Le contenu du texte final doit être un levier
pour que la société civile exige
de la part des gouvernants,
cohérence avec les engagements
et respect de la parole donnée.

Faire notre boulot

Notre Dame des Landes est encore plus absurde qu’hier : le gouvernement ne peut pas en même temps proclamer “vive la Cop21” et engager les procédures d’expropriation. Même chose avec le projet de la LGV.

Si chaque pays signataire de l’accord de Paris affirme vouloir respecter le seuil de 1,5°à l’horizon 2010, mais veut en même temps, faire aboutir tous les projets qui sont dans les tuyaux, ce ne sera pas 1,5°, ni 2°, même pas 3° mais 4 ou 5°. Et il ne suffira pas de développer un argumentaire climato-compatible pour que l’incohérence disparaisse.
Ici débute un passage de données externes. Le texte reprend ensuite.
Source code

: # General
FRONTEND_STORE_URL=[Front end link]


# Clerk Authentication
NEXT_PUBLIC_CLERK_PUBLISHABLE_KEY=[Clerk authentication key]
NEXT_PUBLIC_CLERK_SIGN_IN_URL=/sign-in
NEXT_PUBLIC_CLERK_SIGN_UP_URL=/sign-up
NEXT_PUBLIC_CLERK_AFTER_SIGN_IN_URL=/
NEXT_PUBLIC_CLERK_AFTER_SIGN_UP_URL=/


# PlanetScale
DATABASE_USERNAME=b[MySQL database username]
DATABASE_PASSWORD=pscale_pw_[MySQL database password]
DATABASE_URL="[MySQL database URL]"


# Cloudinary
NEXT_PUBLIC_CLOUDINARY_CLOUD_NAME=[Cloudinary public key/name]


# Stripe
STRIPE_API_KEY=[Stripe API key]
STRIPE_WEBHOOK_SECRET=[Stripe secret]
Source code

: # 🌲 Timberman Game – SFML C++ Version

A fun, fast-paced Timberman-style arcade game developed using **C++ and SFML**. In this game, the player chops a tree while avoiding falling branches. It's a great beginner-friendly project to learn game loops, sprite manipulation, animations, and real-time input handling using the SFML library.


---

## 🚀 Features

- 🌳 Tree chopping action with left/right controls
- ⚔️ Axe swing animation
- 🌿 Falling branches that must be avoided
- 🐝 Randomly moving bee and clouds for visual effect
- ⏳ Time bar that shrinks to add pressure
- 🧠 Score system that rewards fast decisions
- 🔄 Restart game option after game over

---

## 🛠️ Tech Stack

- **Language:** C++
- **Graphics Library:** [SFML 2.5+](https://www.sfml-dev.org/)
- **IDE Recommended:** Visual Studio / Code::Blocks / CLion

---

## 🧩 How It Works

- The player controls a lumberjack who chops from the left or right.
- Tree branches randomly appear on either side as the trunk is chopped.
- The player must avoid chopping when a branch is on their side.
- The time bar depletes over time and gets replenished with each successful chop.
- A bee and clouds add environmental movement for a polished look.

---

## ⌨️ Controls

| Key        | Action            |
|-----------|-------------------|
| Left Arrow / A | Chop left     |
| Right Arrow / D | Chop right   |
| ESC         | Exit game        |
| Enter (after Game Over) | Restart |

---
Le droit à la souveraineté alimentaire avant le libre-échange, la terre pour nourrir l’humanité et non alimenter les moteurs, l’argent public pour l’agro-écologie paysanne et non pour l’agriculture industrielle, sortir du productivisme à tous les niveaux, et bien d’autres combats, sont la condition de réussite des objectifs retenus à Paris.

Il n’y aura pas l’un sans l’autre : la justice climatique se décline en justice sociale et en solidarité internationale.

Mais, il n’y a pas que les autres qui doivent être mis à contribution, le comportement de chacun d’entre nous doit être compatible avec la nouvelle trajectoire, et ce n’est pas le plus simple.

Ce n’est que dans quelques décennies que l’on pourra dire si la Cop21 aura  été un succès ou pas. Et si alors la réponse s’avérait négative, c’est que les choses vont très très mal et qu’on n’aura pas fait notre boulot.